Suppose that for each $t$, $u(t):S(t) \to \mathbb{R}$ is a function defined on $S(t)$. Then
$$(F_{-t}u(t))(\cdot) = u(t, D^0_t(\cdot))$$
and so 
$$\frac{d}{dt}(F_{-t}u(t))(\cdot) = \frac{d}{dt}u(t, D^0_t(\cdot)) = u_t|_{(t, D^0_t(\cdot))} + \nabla u|_{(t, D^0_t(\cdot))}\cdot V(D_t^0(\cdot),t).\tag{1}$$
Now suppose that $v \in C^1([0,T];H^1(S_0))$, so
$$v(t):S(0) \to \mathbb{R}$$
for all $t$. Consider $u(t) := F_t v(t)$ for all $t$. Clearly $u(t):S(t) \to \mathbb{R}$. In this case then,
$$\frac{d}{dt}(F_{-t}u(t))(\cdot) = \frac{d}{dt}(F_{-t}F_tv(t))(\cdot) = \frac{d}{dt}(v(t))(\cdot)$$
which is continuous wrt $t$ by definition. But this expression is also equal to (1), the right hand side of which is NOT continuous wrt. $t$ because of the $V$ present which is not continuous. So what is going on? Isn't this contradictory?
 A: The reason this is not a contradiction is that the discontinuity of $V$ does NOT imply the discontinuity of expressions involving $V$.

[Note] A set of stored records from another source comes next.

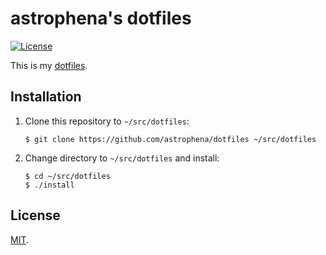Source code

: # astrophena's dotfiles

[![License](https://img.shields.io/github/license/astrophena/dotfiles)](LICENSE.md)

This is my [dotfiles].

## Installation

1. Clone this repository to `~/src/dotfiles`:

       $ git clone https://github.com/astrophena/dotfiles ~/src/dotfiles

2. Change directory to `~/src/dotfiles` and install:

       $ cd ~/src/dotfiles
       $ ./install

## License

[MIT].

[astrophena]: https://astrophena.me
[dotfiles]: https://dotfiles.github.io
[MIT]: LICENSE.md
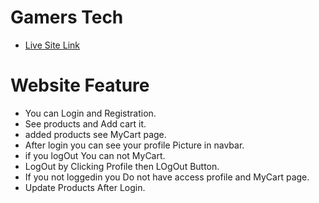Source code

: # Gamers Tech

- [Live Site Link](https://hunter-it-a57f9.web.app/)


# Website Feature

- You can Login and Registration.
- See products and Add cart it.
- added products see MyCart page.
- After login you can see your profile Picture in navbar.
- if you logOut You can not MyCart.
- LogOut by Clicking Profile then LOgOut Button.
- If you not loggedin you Do not have access profile and MyCart page.
- Update Products After Login.
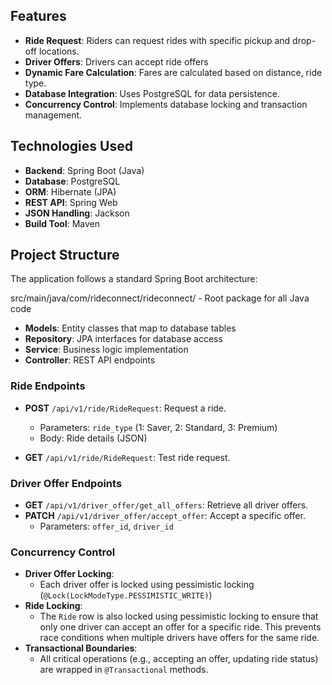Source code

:## Features
- **Ride Request**: Riders can request rides with specific pickup and drop-off locations.
- **Driver Offers**: Drivers can accept ride offers
- **Dynamic Fare Calculation**: Fares are calculated based on distance, ride type.
- **Database Integration**: Uses PostgreSQL for data persistence.
- **Concurrency Control**: Implements database locking and transaction management.

## Technologies Used
- **Backend**: Spring Boot (Java)
- **Database**: PostgreSQL
- **ORM**: Hibernate (JPA)
- **REST API**: Spring Web
- **JSON Handling**: Jackson
- **Build Tool**: Maven

## Project Structure
The application follows a standard Spring Boot architecture:

src/main/java/com/rideconnect/rideconnect/ - Root package for all Java code

- **Models**: Entity classes that map to database tables
- **Repository**: JPA interfaces for database access
- **Service**: Business logic implementation 
- **Controller**: REST API endpoints


### Ride Endpoints
- **POST** `/api/v1/ride/RideRequest`: Request a ride.
  - Parameters: `ride_type` (1: Saver, 2: Standard, 3: Premium)
  - Body: Ride details (JSON)

- **GET** `/api/v1/ride/RideRequest`: Test ride request.

### Driver Offer Endpoints
- **GET** `/api/v1/driver_offer/get_all_offers`: Retrieve all driver offers.
- **PATCH** `/api/v1/driver_offer/accept_offer`: Accept a specific offer.
  - Parameters: `offer_id`, `driver_id`
  
### Concurrency Control
- **Driver Offer Locking**:
  - Each driver offer is locked using pessimistic locking (`@Lock(LockModeType.PESSIMISTIC_WRITE)`)
- **Ride Locking**:
  - The `Ride` row is also locked using pessimistic locking to ensure that only one driver can accept an offer for a specific ride. This prevents race conditions when multiple drivers have offers for the same ride.
- **Transactional Boundaries**:
  - All critical operations (e.g., accepting an offer, updating ride status) are wrapped in `@Transactional` methods.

In this case you need to be careful about exactly what you're taking the domain of $u$ to be - the only natural choice that makes $u$ distinct from $v$ seems to be the subspace of $\mathbb R^n$ that is swept out by the hypersurfaces $S(t)$. In this case $u$ has no $t$ dependence (since the coordinate in space determines which $S(t)$ you are on), and $(1)$ should simply read
$$
v_t(\cdot) = \frac{d}{dt}(F_{-t}u)(\cdot) = \nabla u|_{D^0_t(\cdot)}\cdot V(D_t^0(\cdot)).
$$
The reason the RHS is not discontinuous is that $\nabla u$ is inseperably linked to the velocity of the flow by its definition - when $V$ is small, the spacing between $S(t)$ is small, and thus $u$ will change faster when moving in the direction of increasing $t$. This means any discontinuity in $V$ is transferred into a discontinuity in $\nabla u$, exactly as described by $v_t = \nabla u \cdot V$.